* What you are asked to do: Look below for the line that contains "primes~$p_j$ such that", then copy it and each following line exactly, through and including the line that contains "heuristic connection between".

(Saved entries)
'''
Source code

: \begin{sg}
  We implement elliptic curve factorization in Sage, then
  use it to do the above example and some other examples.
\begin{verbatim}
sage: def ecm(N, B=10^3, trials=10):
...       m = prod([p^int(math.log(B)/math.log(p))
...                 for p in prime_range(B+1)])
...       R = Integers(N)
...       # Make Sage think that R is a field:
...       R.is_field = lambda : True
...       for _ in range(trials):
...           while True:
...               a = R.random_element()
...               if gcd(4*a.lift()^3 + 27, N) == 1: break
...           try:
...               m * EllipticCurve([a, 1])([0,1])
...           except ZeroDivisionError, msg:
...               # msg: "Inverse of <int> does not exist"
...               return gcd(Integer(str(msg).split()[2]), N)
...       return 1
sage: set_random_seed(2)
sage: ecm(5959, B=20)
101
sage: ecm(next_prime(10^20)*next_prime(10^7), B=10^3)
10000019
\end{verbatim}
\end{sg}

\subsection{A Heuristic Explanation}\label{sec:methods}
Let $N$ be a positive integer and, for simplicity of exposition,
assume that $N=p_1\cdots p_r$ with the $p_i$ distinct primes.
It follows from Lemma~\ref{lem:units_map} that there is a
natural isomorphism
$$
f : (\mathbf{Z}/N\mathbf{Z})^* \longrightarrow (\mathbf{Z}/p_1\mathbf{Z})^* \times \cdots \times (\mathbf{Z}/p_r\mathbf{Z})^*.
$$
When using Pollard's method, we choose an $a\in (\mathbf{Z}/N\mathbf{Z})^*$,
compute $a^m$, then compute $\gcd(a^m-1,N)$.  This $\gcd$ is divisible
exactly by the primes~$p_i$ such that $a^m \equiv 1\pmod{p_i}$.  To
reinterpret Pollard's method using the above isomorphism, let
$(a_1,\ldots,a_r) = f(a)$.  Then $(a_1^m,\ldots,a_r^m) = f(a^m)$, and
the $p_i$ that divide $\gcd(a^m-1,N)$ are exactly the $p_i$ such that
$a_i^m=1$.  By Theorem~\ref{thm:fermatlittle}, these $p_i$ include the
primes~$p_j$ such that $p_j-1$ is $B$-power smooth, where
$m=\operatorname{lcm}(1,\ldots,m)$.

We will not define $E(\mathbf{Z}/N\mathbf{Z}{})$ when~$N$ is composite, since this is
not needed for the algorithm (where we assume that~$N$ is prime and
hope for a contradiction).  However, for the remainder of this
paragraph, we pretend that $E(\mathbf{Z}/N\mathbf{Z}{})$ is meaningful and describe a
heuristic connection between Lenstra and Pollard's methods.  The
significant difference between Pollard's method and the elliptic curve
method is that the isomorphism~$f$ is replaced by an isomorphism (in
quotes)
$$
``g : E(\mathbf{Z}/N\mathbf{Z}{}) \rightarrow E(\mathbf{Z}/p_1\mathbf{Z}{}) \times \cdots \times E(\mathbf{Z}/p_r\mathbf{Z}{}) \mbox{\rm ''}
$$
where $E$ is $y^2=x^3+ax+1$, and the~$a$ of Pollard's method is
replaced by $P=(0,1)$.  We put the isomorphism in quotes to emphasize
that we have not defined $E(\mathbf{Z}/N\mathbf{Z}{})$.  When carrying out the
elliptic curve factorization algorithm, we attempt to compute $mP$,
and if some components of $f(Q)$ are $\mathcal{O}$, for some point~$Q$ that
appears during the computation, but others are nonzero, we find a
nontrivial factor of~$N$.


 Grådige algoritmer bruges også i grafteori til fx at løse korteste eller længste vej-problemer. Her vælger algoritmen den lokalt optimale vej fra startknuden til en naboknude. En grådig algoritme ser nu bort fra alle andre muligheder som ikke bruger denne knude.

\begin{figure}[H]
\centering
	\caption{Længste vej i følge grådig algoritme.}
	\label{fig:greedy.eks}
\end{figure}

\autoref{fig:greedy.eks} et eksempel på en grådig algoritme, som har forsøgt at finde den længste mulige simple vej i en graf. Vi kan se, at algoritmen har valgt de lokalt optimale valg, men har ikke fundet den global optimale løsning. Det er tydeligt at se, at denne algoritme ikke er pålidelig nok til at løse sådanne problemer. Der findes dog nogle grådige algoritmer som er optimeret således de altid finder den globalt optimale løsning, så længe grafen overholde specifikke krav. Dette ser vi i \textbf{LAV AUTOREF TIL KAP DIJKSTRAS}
'''
* Response to this task:
primes~$p_j$ such that $p_j-1$ is $B$-power smooth, where
$m=\operatorname{lcm}(1,\ldots,m)$.

We will not define $E(\mathbf{Z}/N\mathbf{Z}{})$ when~$N$ is composite, since this is
not needed for the algorithm (where we assume that~$N$ is prime and
hope for a contradiction).  However, for the remainder of this
paragraph, we pretend that $E(\mathbf{Z}/N\mathbf{Z}{})$ is meaningful and describe a
heuristic connection between Lenstra and Pollard's methods.  The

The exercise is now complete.